North-South integration in Ireland

Robin Wilson

No one should underestimate the difficulty, any more than the desirability, of closer integration between the two parts of Ireland.

At the outset of his monumental A History of Ulster, (Bardon, 1992: 11), Jonathan Bardon describes the "defensive wall" which marked off Ulster fully two millennia ago: "Described on maps as the Dane’s Cast, it begins in the east near Scarva on the Down-Armagh border; the next section, known as the Dorsey, stands at Drummill Bridge in south Armagh; it continues into Monaghan near Muckno Lake, where it is known either as the Worm Ditch or as the Black Pig’s Dyke; and further short stretches extend through Cavan and Fermanagh to Donegal Bay. A tradition survives that it was ploughed up by the tusks of an enchanted black boar; archaeologists, however, have proved this great linear earthwork to have been a series of massive defences, not continuous, but guarding the routeways into Ulster between the bogs, loughs and drumlins."

Similarly, reflecting on nearly four centuries of modern Irish history, Roy Foster focused on what he called the "special nature of Ulster society, and the imprint of Ulster’s peculiar history of partial settlement, evangelical commitment and uneven industrialization". His period ended with the demise of the power-sharing executive of 1974 over the ill-fated Council of Ireland, and he concluded (Foster, 1988: 592): "This proved that populist opposition to closer involvement with the Republic was not manipulated by an elite in Stormont but had its own dynamism.

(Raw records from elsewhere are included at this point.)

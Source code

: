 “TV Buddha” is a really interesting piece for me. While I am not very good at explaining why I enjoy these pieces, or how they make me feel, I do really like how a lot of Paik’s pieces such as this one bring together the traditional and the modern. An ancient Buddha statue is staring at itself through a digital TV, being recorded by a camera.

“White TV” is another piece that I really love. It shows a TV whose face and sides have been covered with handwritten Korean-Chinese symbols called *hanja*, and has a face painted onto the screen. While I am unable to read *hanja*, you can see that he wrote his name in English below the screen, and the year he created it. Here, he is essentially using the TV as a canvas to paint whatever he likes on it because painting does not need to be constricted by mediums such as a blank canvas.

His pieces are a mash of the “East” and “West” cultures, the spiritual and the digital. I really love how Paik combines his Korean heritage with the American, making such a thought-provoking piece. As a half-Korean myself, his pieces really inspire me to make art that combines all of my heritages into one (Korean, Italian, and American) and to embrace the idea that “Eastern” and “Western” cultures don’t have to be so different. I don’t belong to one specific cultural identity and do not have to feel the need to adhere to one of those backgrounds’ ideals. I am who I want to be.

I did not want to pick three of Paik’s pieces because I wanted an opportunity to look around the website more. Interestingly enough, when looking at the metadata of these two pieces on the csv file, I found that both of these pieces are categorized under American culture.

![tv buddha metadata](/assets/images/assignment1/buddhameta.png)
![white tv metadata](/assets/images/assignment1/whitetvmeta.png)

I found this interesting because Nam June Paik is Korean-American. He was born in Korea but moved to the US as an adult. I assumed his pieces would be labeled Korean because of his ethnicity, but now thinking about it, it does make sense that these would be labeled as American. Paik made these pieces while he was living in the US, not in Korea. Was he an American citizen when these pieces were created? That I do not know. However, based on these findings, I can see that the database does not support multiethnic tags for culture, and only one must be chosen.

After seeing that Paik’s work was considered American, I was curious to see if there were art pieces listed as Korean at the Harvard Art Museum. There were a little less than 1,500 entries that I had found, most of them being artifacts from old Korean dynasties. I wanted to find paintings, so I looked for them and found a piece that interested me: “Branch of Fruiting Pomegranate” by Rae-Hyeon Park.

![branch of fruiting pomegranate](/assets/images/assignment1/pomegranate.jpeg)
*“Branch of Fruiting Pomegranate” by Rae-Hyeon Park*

The question appears afresh in the wake of the Belfast agreement. Can advocates of north-south integration — not the same thing as advocates of a united Ireland — overcome the practical and political challenges they face? Can the ‘Sunningdale syndrome’ be laid to rest?

The answer this report gives is a realistic but confident yes. Twenty-five years on, the two parts of the island have an opportunity to remedy the failure of 1974 and to issue in a period of economic co-ordination, social inclusion and political reconciliation. The vision, in every meaning of that phrase, is of an Ireland at peace with itself.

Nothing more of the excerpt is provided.